Andrea Hickey / BuzzFeed


I'm going to call him Casper, because that's what I named him in two of my early stories, just as I named another boyhood friend Lester in the stories he inspired. But both were far more to me than simply friends — the term doesn't begin to encompass what we had, which was a meeting of souls, of minds, of a galvanizing streak of disaffection with society and the received way of things, of mutuality and a reversion to nature that is the most substantial gift I've ever been given. We were children, then we were teenagers. I'd say we did the usual things, except that Casper, who never made it out of his teenage years intact, wasn't usual by any measure. I didn't know it at the time — I'd never even heard the term — but Casper was schizophrenic, the disorder settling its hooks into him as he grew into the hammered musculature of his adolescent self.


What I did know was that he was fascinating, exciting, a geyser of notions that had never occurred to me but that seemed absolutely right once he gave voice to them. And I'm not just talking about the late-night depredations of our teenage years, the flow of anger that was unstoppable and manifested itself in the usual crimes and misdemeanors, but a whole lot more. As I said, Casper wasn't usual. Who are we? Where are we? Why are we? These are the questions that could have been our mantra, should have been, but we never articulated them. We just acted. We just did.


All right. What is schizophrenia and how do you treat it? Essentially, it's a genetic dysfunction of the neural wiring that most often manifests itself in adolescence, and it gives rise to delusions, hallucinations, breaks with reality, behavior that is far from usual. Treat it with Haldol and Thorazine and hope for the best. At least that was the thinking back then. (Back when? A long time ago). We didn't know any of this. All we knew was that Casper, with his genius IQ, his measured laugh, his wicked weltanschauung, was somebody really, really interesting to hang out with. A neighborhood kid like anybody else, only not like anybody else. One of us, only not one of us.



Andrea Hickey / BuzzFeed


Here is what I remember:


• Casper's Handwriting. Second or third grade and all of us sitting there trying to replicate the delicate loops and swirls the teacher put on the board. One of the girls — I won't name her — dumb as a board herself and yet sitting right there beside me and writing so flawlessly she might have been a Shodō master, while I struggled with a crabbed, angular, barely legible mess that haunts me to this day (thank god for the keyboard). Of course, I was normal. Or close enough. But Casper. Casper practically blackened the page, paying no attention whatever to the helpful lines printed there to contain our efforts, each of his letters opening out with a swirl of curlicues, circles within circles, faces, hands, everybody drowning all at once. This was art, not handwriting. But it was a symptom too — and we recognized it as an aberration, as a sign that Casper wasn't going to make sense of cursive writing because that would be too easy. He saw through the paper, through the desk and the floor and the concrete of the basement and right on down into the molten core of the Earth. And he went to the shrink two days a week, the first of us to do so, though others were to go in their turn.

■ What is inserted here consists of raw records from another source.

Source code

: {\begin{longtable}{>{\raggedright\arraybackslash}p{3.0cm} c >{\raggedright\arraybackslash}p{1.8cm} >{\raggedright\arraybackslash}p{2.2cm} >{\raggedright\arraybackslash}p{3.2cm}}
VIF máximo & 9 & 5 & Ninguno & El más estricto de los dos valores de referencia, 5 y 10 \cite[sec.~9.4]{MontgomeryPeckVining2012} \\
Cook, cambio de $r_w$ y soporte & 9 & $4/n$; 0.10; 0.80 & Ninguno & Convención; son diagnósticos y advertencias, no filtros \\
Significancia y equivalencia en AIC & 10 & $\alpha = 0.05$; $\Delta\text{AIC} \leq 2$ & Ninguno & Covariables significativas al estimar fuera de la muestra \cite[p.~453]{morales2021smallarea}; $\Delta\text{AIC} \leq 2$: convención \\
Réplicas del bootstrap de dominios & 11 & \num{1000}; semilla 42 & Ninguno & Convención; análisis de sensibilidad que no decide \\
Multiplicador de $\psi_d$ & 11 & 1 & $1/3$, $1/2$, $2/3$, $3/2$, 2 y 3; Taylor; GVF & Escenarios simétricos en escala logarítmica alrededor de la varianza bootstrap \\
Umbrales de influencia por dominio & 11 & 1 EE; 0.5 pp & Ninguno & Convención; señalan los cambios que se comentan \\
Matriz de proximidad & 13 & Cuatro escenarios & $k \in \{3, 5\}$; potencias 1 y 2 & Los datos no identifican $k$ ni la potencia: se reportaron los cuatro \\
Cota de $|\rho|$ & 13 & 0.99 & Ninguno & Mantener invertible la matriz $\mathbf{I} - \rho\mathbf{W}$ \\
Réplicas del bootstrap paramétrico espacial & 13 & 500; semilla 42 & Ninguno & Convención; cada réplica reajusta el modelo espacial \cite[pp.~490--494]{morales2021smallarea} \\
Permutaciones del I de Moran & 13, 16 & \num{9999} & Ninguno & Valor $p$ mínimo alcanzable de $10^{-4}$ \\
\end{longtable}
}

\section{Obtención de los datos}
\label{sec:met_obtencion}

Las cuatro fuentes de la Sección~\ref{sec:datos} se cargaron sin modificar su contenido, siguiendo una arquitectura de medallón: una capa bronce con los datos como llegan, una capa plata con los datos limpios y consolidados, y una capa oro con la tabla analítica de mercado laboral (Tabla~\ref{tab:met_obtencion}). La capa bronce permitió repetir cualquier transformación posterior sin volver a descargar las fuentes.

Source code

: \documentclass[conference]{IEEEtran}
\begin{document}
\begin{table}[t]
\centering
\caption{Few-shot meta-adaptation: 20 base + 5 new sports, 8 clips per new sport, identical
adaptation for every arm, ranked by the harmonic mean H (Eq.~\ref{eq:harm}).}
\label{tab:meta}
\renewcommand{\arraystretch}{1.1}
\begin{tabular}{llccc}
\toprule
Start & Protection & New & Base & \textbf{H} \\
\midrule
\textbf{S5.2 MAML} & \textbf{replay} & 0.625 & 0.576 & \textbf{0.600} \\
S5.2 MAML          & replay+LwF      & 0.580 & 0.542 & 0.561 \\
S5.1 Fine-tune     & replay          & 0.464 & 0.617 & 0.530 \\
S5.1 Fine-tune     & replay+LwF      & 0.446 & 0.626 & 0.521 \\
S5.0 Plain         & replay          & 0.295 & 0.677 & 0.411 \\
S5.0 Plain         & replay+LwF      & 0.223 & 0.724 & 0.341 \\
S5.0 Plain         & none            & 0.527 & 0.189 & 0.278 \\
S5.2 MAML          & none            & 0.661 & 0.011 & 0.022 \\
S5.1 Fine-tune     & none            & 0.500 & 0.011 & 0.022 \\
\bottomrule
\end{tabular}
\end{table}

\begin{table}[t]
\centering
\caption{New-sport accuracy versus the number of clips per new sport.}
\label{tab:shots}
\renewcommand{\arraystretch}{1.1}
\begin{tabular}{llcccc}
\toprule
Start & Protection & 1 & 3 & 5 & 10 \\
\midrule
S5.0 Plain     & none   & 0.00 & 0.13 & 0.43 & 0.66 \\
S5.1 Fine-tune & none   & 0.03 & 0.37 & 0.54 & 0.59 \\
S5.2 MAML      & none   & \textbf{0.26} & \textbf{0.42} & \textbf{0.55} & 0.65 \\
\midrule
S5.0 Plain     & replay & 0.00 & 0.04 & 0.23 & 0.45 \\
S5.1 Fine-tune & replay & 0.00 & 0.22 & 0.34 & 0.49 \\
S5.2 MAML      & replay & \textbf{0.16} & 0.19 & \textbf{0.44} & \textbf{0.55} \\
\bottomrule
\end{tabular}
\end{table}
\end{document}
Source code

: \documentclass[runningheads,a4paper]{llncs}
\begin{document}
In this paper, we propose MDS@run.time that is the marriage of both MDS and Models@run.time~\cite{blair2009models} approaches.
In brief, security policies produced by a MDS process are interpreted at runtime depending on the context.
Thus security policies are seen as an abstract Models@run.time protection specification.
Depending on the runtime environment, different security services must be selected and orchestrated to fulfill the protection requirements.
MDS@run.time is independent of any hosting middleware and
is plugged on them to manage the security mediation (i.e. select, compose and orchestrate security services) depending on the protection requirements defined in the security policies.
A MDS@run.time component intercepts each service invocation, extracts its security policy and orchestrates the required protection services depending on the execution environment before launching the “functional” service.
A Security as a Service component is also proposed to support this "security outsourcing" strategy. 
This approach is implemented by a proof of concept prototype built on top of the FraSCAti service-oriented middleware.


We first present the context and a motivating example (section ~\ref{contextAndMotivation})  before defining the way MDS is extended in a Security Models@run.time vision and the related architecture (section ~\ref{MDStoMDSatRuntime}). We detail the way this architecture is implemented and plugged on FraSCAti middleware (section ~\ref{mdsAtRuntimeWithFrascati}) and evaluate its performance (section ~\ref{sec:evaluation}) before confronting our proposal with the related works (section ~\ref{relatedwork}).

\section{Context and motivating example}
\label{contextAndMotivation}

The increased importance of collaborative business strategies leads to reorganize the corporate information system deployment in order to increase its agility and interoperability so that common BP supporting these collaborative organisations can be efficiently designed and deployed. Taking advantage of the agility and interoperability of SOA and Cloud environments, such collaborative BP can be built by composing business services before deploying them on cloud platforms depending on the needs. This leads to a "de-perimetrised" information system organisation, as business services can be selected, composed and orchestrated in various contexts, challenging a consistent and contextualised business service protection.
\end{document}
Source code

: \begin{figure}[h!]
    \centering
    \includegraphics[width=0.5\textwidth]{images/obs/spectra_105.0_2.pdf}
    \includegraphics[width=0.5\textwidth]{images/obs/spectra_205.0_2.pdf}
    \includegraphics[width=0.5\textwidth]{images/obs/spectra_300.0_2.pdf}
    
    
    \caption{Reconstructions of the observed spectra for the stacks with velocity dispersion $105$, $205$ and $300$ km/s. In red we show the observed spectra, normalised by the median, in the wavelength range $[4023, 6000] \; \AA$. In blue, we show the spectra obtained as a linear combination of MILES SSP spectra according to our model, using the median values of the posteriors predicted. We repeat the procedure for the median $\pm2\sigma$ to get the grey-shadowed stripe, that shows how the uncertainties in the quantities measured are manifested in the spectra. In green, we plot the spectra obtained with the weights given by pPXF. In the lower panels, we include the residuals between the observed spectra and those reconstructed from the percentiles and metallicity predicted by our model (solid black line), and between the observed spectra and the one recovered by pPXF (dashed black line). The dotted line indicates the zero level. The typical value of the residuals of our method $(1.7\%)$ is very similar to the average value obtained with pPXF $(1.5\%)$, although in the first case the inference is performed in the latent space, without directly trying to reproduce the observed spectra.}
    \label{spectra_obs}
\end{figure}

• Casper's Clothes. This was later, in high school. Casper began to develop his own style and that style wasn't predicated on fashion but function. He loved the deep woods (and I loved them with him through our countless trips into the darkest places, places where the only smell was of mud, decay, death) and he wanted his clothing to reflect that. Or no, that sounds too rational and nothing rational applies here. I'm projecting, that's all. The point is, he began to make his own clothes from stiff glossily cured slabs of leather, which he sewed crudely together into a kind of jerkin and the very shortest of handmade shorts. When the principal wandered befuddled from his office and out into the serried hallways, on the lookout for girls who wore their skirts too short or boys whose pants were too tight and happened to spot Casper (shuffling, head-down, working on his invisibility), he reacted in the only way he could: by sending him directly home. But Casper, resplendent in his jerkin, would be back the next morning, furtive, paranoid (with good cause), trying all over again to lose himself in the crowd.


• Casper's Shoes. Casper also fashioned his own shoes. Again, from those massive unbendable sheets of leather, he produced shoes that were eight sizes too big for him, clown shoes, crudely stitched, uppers to lowers. He called them moccasins. I was with him on at least one occasion when he was collecting material for the soles. We found our way to the abandoned factory deeply overgrown in the woods up off Route 9D just above Cold Spring, New York, and the thick rubber tread of the former conveyor belt that just ran on forever and was there for anybody to take and no questions asked. Nobody, in fact, to pose the questions. Nobody in sight even, not then or ever. Casper lifted his feet, traced a crude impression, and used his knife to cut away what he needed. How he got the cutouts to adhere to the bottom of his moccasins, I never knew. Maybe they didn't. Maybe that was why he shuffled rather than actually walked. (Of course this was complicated by the 10-pound ankle weights he wore to develop strength. Ten pounds. Mine were 2 pounds each and by my hundredth step while hiking a trail or scaling Breakneck Ridge, they might as well have been little tiny highly concentrated people, fat little people, clinging to my legs.)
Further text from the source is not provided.